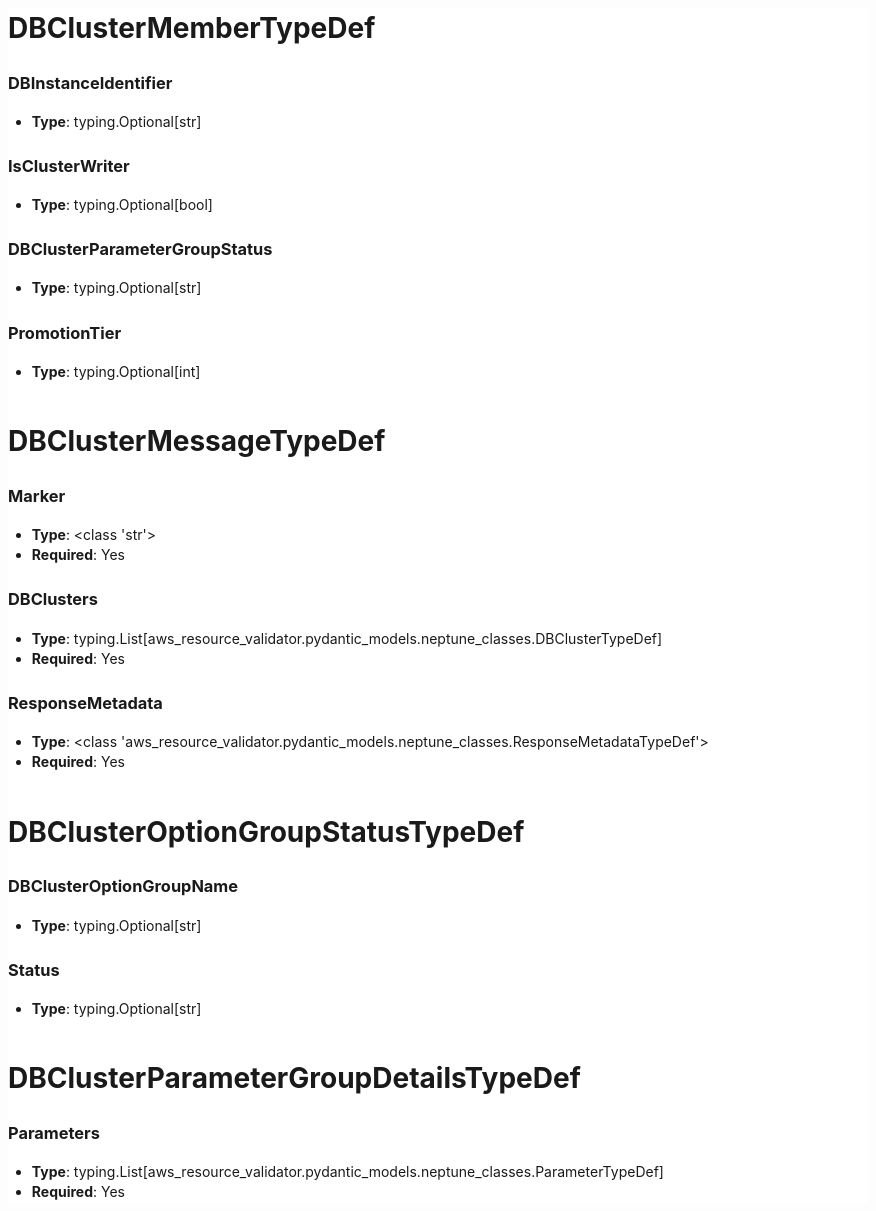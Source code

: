 
# DBClusterMemberTypeDef

### DBInstanceIdentifier
- **Type**: typing.Optional[str]

### IsClusterWriter
- **Type**: typing.Optional[bool]

### DBClusterParameterGroupStatus
- **Type**: typing.Optional[str]

### PromotionTier
- **Type**: typing.Optional[int]


# DBClusterMessageTypeDef

### Marker
- **Type**: <class 'str'>
- **Required**: Yes

### DBClusters
- **Type**: typing.List[aws_resource_validator.pydantic_models.neptune_classes.DBClusterTypeDef]
- **Required**: Yes

### ResponseMetadata
- **Type**: <class 'aws_resource_validator.pydantic_models.neptune_classes.ResponseMetadataTypeDef'>
- **Required**: Yes


# DBClusterOptionGroupStatusTypeDef

### DBClusterOptionGroupName
- **Type**: typing.Optional[str]

### Status
- **Type**: typing.Optional[str]


# DBClusterParameterGroupDetailsTypeDef

### Parameters
- **Type**: typing.List[aws_resource_validator.pydantic_models.neptune_classes.ParameterTypeDef]
- **Required**: Yes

======

__What to produce__: Starting at the line with "# DBClusterMemberTypeDef" and ending at the line with "### Parameters", print each line of the listing above exactly, with no other lines.

__Exercise output__:
# DBClusterMemberTypeDef

### DBInstanceIdentifier
- **Type**: typing.Optional[str]

### IsClusterWriter
- **Type**: typing.Optional[bool]

### DBClusterParameterGroupStatus
- **Type**: typing.Optional[str]

### PromotionTier
- **Type**: typing.Optional[int]


# DBClusterMessageTypeDef

### Marker
- **Type**: <class 'str'>
- **Required**: Yes

### DBClusters
- **Type**: typing.List[aws_resource_validator.pydantic_models.neptune_classes.DBClusterTypeDef]
- **Required**: Yes

### ResponseMetadata
- **Type**: <class 'aws_resource_validator.pydantic_models.neptune_classes.ResponseMetadataTypeDef'>
- **Required**: Yes


# DBClusterOptionGroupStatusTypeDef

### DBClusterOptionGroupName
- **Type**: typing.Optional[str]

### Status
- **Type**: typing.Optional[str]


# DBClusterParameterGroupDetailsTypeDef

### Parameters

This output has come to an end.